It is a good thing that farmers are not usually in charge of marketing their production, because they have no grasp of the science of marketing, which begins with understanding your product.

Is milk “just milk” really?

First thing to understand—“milk” is the lacteal secretion of any mammalian female, for whom a recent birth event has stimulated her mammary glands to produce nature’s perfect food  (any food concentrated enough in nutrients and simple enough in digestibility to feed an infant is by definition a “perfect” food).     Thus, a sow produces milk, as does a horse, as does an elephant, as do the millions of water buffalo milked from the Mediterranean Sea to the Ganges River.

So the first, most obvious, and least defined aspect of the “dairy industry” is that, in the USA, the bovine is the dominant species.     Does this matter?    Yes, because for much of the world it is the egalitarian goat that is the primary source of milk for humans—cows are for eating, or hauling wagons, not low cost enough to feed to keep around just for a few gallons of milk.

The cow became ascendant in USA dairying because (1) we had the volume of arable land to deal with a larger animal, and (2) our earliest settlers came from the regions in Europe where the skill in domestication of cows for dairy existed.    Later (3) she became desirable as one of the markets our agriculture was developing for its favorite volume commodity, corn.

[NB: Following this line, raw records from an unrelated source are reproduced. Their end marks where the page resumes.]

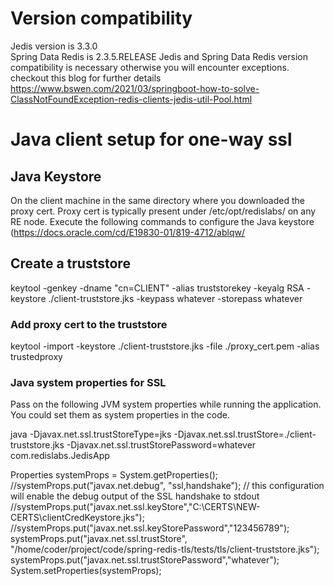 # Version compatibility
Jedis version is 3.3.0  
Spring Data Redis is 2.3.5.RELEASE
Jedis and Spring Data Redis version compatibility is necessary otherwise you will encounter exceptions.
checkout this blog for further details 
https://www.bswen.com/2021/03/springboot-how-to-solve-ClassNotFoundException-redis-clients-jedis-util-Pool.html

# Java client setup for one-way ssl
## Java Keystore

 On the client machine in the same directory where you downloaded the proxy cert. Proxy cert is typically present under  /etc/opt/redislabs/ on any RE node.
 Execute the following commands to configure the Java keystore (https://docs.oracle.com/cd/E19830-01/819-4712/ablqw/

## Create a truststore

keytool -genkey -dname "cn=CLIENT" -alias truststorekey -keyalg RSA -keystore ./client-truststore.jks -keypass
whatever -storepass whatever

### Add proxy cert to the truststore

keytool -import -keystore ./client-truststore.jks -file ./proxy_cert.pem -alias trustedproxy

### Java system properties for SSL
Pass on the following JVM system properties while running the application. You could set them as system properties 
in the code. 

java -Djavax.net.ssl.trustStoreType=jks
-Djavax.net.ssl.trustStore=./client-truststore.jks
-Djavax.net.ssl.trustStorePassword=whatever
com.redislabs.JedisApp


Properties systemProps = System.getProperties();
//systemProps.put("javax.net.debug", "ssl,handshake"); // this configuration will enable the debug output of the SSL handshake to stdout
//systemProps.put("javax.net.ssl.keyStore","C:\\CERTS\\NEW-CERTS\\clientCredKeystore.jks");
//systemProps.put("javax.net.ssl.keyStorePassword","123456789");
systemProps.put("javax.net.ssl.trustStore", "/home/coder/project/code/spring-redis-tls/tests/tls/client-truststore.jks");
systemProps.put("javax.net.ssl.trustStorePassword","whatever");
System.setProperties(systemProps);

Both species and breeds alter milk composition

Second thing to understand—and it has proved hard for producers to understand, because bitter battles were fought to acknowledge what nature has always made abundantly plain in the way in which the federal milk orders price the “value” of milk—is that the uniqueness of milk is in its components—its unequal blend of butterfat for energy, protein for fiber, and minerals for its electrolytic and vitamin transfer benefits.    Once the solids are removed from milk, its volume is just in its “water” carrier.    So it is more an issue of “water is just water” – once you start to add in butterfat, protein and mineral solids, milk can become quite variable indeed.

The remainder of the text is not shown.